The Court begins its analysis by noting that the violation — here, having civilian monitors intercept telephone calls despite the Order's requirement that law enforcement officers conduct the intercepts — is more than a minor or technical violation. The use of civilian monitors to intercept every telephone call monitored during this wiretap, despite clear language in the Order to the contrary, represents a significant failure to follow Judge Hornby's Order. However, the Court is also satisfied from the evidence that the violation was inadvertent, as opposed to a conscious decision by the Government or law enforcement officers to take action they knew to be contrary to an intercept order. Additionally, and most importantly, because the Court, after a full evidentiary hearing, has determined that the minimization efforts of the civilian monitors and the law enforcement officers were sufficient, it has been established that Defendants suffered no actual prejudice as a result of this violation of the Order. In the First Decision, this Court held that the minimization efforts during the course of this wiretap were adequate. Nothing presented in the second hearing alters this Court's conclusion that the minimization efforts were adequate. Because the use of civilian monitors did not result in inadequate minimization, Defendants suffered no prejudice as a result of the use of civilian monitors contrary to the plain language of Judge Hornby's Order. Taken as a whole, the Court does not believe that this violation is sufficiently serious that justice requires suppression of the entire wiretap.

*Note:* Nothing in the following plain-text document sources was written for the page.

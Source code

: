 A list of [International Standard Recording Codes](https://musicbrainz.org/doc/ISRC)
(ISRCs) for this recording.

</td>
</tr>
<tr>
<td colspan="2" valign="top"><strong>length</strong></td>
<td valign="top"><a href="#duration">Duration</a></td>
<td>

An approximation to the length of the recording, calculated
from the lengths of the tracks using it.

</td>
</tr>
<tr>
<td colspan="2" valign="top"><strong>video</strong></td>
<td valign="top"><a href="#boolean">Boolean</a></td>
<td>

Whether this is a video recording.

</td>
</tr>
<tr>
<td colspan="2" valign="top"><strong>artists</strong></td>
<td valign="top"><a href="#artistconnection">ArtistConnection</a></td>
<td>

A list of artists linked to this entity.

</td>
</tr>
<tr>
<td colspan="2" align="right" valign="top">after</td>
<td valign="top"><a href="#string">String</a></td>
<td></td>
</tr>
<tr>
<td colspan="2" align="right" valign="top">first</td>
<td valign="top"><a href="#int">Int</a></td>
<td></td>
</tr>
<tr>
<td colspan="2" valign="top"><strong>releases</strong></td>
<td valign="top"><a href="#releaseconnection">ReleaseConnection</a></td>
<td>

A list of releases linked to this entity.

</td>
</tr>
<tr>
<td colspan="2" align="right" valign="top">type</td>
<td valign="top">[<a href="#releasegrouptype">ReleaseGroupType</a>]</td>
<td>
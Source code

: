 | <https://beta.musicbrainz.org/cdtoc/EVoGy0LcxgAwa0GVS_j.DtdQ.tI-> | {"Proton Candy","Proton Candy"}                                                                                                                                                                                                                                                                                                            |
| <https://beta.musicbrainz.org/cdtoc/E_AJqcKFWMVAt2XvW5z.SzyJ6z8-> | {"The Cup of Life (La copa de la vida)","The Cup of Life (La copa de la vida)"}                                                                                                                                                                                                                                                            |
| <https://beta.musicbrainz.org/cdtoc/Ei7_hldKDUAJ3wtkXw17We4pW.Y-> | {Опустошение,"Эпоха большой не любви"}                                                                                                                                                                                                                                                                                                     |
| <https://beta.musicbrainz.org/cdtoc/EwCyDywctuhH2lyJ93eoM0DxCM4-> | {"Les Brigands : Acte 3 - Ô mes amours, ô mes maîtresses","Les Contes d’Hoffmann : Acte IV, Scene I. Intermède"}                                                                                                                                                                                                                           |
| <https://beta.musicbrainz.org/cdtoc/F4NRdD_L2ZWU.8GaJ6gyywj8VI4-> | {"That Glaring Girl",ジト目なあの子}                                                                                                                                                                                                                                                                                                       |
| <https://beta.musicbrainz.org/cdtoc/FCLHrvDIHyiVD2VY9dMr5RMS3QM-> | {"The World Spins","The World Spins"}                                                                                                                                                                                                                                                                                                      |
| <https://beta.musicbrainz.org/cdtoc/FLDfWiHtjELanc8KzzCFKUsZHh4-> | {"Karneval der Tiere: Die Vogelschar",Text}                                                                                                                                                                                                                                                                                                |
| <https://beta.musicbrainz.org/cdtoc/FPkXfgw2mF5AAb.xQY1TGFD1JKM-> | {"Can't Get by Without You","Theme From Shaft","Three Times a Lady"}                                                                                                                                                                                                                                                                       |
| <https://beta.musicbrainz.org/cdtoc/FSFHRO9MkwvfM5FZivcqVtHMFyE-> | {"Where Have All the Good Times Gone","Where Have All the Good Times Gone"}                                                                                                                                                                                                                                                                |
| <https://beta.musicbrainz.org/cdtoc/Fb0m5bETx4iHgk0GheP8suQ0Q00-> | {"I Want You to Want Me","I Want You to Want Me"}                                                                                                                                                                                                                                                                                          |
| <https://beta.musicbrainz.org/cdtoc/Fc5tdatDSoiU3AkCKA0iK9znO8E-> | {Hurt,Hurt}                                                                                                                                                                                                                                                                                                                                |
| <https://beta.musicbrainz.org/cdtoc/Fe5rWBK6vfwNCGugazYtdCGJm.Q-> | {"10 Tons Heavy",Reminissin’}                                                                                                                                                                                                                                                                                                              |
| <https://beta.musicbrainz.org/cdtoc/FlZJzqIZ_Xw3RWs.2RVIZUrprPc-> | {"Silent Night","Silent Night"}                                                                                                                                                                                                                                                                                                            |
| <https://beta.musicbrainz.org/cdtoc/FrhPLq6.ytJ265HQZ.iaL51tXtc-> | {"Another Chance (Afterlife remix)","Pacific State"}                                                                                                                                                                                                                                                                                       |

Indeed, it was the perceived gravity of this nonconformity which, in large part, caused the Court to initiate this second round of suppression motions.

By this reasoning, the Court does not intend to suggest that failure to comply with an intercept order should result in suppression only if the defendant suffered actual prejudice as a result. The Court believes the gravity of each alleged violation of an intercept order must be analyzed in context. Here, based on previous findings of this Court, it has been established that the use of civilian monitors resulted in no actual prejudice to Defendants. Accordingly, it is entirely appropriate for the Court to consider and rely on that fact in analyzing the severity of this violation of the Order.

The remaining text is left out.